> -----Original Message-----
> From: Fergus McMenemie [mailto:fer...@twig.me.uk]
> Sent: Friday, June 12, 2009 3:41 PM
> To: solr-user@lucene.apache.org
> Subject: Re: fq vs. q
>
> >On Fri, Jun 12, 2009 at 7:09 PM, Michael Ludwig <m...@as-guides.com>
> wrote:
> >
> >> I've summarized what I've learnt about filter queries on this page:
> >>
> >> http://wiki.apache.org/solr/FilterQueryGuidance
> >>
> >
> >Wow! This is great!

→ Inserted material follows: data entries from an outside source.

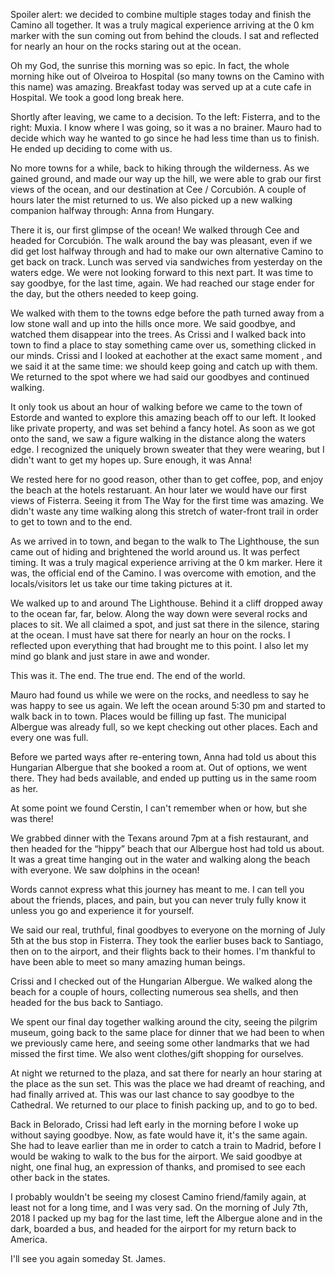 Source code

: Spoiler alert: we decided to combine multiple stages today and finish the Camino all together. It was a truly magical experience arriving at the 0 km marker with the sun coming out from behind the clouds. I sat and reflected for nearly an hour on the rocks staring out at the ocean.

Oh my God, the sunrise this morning was so epic. In fact, the whole morning hike out of Olveiroa to Hospital (so many towns on the Camino with this name) was amazing. Breakfast today was served up at a cute cafe in Hospital.  We took a good long break here.

Shortly after leaving, we came to a decision. To the left: Fisterra, and to the right: Muxia. I know where I was going, so it was a no brainer. Mauro had to decide which way he wanted to go since he had less time than us to finish. He ended up deciding to come with us.

No more towns for a while, back to hiking through the wilderness. As we gained ground, and made our way up the hill, we were able to grab our first views of the ocean, and our destination at Cee / Corcubión. A couple of hours later the mist returned to us. We also picked up a new walking companion halfway through: Anna from Hungary.

There it is, our first glimpse of the ocean! We walked through Cee and headed for Corcubión. The walk around the bay was pleasant, even if we did get lost halfway through and had to make our own alternative Camino to get back on track. Lunch was served via sandwiches from yesterday on the waters edge. We were not looking forward to this next part. It was time to say goodbye, for the last time, again. We had reached our stage ender for the day, but the others needed to keep going.

We walked with them to the towns edge before the path turned away from a low stone wall and up into the hills once more. We said goodbye, and watched them disappear into the trees. As Crissi and I walked back into town to find a place to stay something came over us, something clicked in our minds. Crissi and I looked at eachother at the exact same moment , and we said it at the same time: we should keep going and catch up with them. We returned to the spot where we had said our goodbyes and continued walking.

It only took us about an hour of walking before we came to the town of Estorde and wanted to explore this amazing beach off to our left. It looked like private property, and was set behind a fancy hotel. As soon as we got onto the sand, we saw a figure walking in the distance along the waters edge. I recognized the uniquely brown sweater that they were wearing, but I didn't want to get my hopes up. Sure enough, it was Anna!

We rested here for no good reason, other than to get coffee, pop, and enjoy the beach at the hotels restaruant. An hour later we would have our first views of Fisterra. Seeing it from The Way for the first time was amazing. We didn't waste any time walking along this stretch of water-front trail in order to get to town and to the end.

As we arrived in to town, and began to the walk to The Lighthouse, the sun came out of hiding and brightened the world around us. It was perfect timing. It was a truly magical experience arriving at the 0 km marker. Here it was, the official end of the Camino. I was overcome with emotion, and the locals/visitors let us take our time taking pictures at it.

We walked up to and around The Lighthouse. Behind it a cliff dropped away to the ocean far, far, below. Along the way down were several rocks and places to sit. We all claimed a spot, and just sat there in the silence, staring at the ocean. I must have sat there for nearly an hour on the rocks. I reflected upon everything that had brought me to this point. I also let my mind go blank and just stare in awe and wonder.

This was it. The end. The true end. The end of the world.

Mauro had found us while we were on the rocks, and needless to say he was happy to see us again. We left the ocean around 5:30 pm and started to walk back in to town. Places would be filling up fast. The municipal Albergue was already full, so we kept checking out other places. Each and every one was full.

Before we parted ways after re-entering town, Anna had told us about this Hungarian Albergue that she booked a room at. Out of options, we went there. They had beds available, and ended up putting us in the same room as her.

At some point we found Cerstin, I can't remember when or how, but she was there!

We grabbed dinner with the Texans around 7pm at a fish restaurant, and then headed for the “hippy” beach that our Albergue host had told us about. It was a great time hanging out in the water and walking along the beach with everyone. We saw dolphins in the ocean!

Words cannot express what this journey has meant to me. I can tell you about the friends, places, and pain, but you can never truly fully know it unless you go and experience it for yourself.

We said our real, truthful, final goodbyes to everyone on the morning of July 5th at the bus stop in Fisterra. They took the earlier buses back to Santiago, then on to the airport, and their flights back to their homes. I'm thankful to have been able to meet so many amazing human beings.

Crissi and I checked out of the Hungarian Albergue. We walked along the beach for a couple of hours, collecting numerous sea shells, and then headed for the bus back to Santiago.

We spent our final day together walking around the city, seeing the pilgrim museum, going back to the same place for dinner that we had been to when we previously came here, and seeing some other landmarks that we had missed the first time. We also went clothes/gift shopping for ourselves.

At night we returned to the plaza, and sat there for nearly an hour staring at the place as the sun set. This was the place we had dreamt of reaching, and had finally arrived at. This was our last chance to say goodbye to the Cathedral. We returned to our place to finish packing up, and to go to bed.

Back in Belorado, Crissi had left early in the morning before I woke up without saying goodbye. Now, as fate would have it, it's the same again. She had to leave earlier than me in order to catch a train to Madrid, before I would be waking to walk to the bus for the airport. We said goodbye at night, one final hug, an expression of thanks, and promised to see each other back in the states.

I probably wouldn't be seeing my closest Camino friend/family again, at least not for a long time, and I was very sad. On the morning of July 7th, 2018 I packed up my bag for the last time, left the Albergue alone and in the dark, boarded a bus, and headed for the airport for my return back to America.

I'll see you again someday St. James.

Thanks for taking the time to write this up
> Michael.
> >
> >I've added a section on analysis, scoring and faceting aspects.
> >

+1 definitely a great article

I ran into this very issue recently as we are using a "freshness" filter for 
our data that can be 6//12/18 months etc.  I discovered that even though we 
were only indexing with day-level granularity, we were specifying the query by 
computing a date down to the second and thus virutally every filter was unique. 
 It's amazing how something this simple could bring solr to it's knees on a 
large data set.  By simply changing the filter to "date:[NOW-18MONTHS TO NOW]" 
or equivalent, the problem vanishes.

It does bring up an interestion question though - how is "NOW" treated wrt to 
the cache key?  Does solr translate it to a date first?  If so, how does it 
determine the granularity?  If not, is there any mechanism to flush the cache 
when the corresponding result set changes?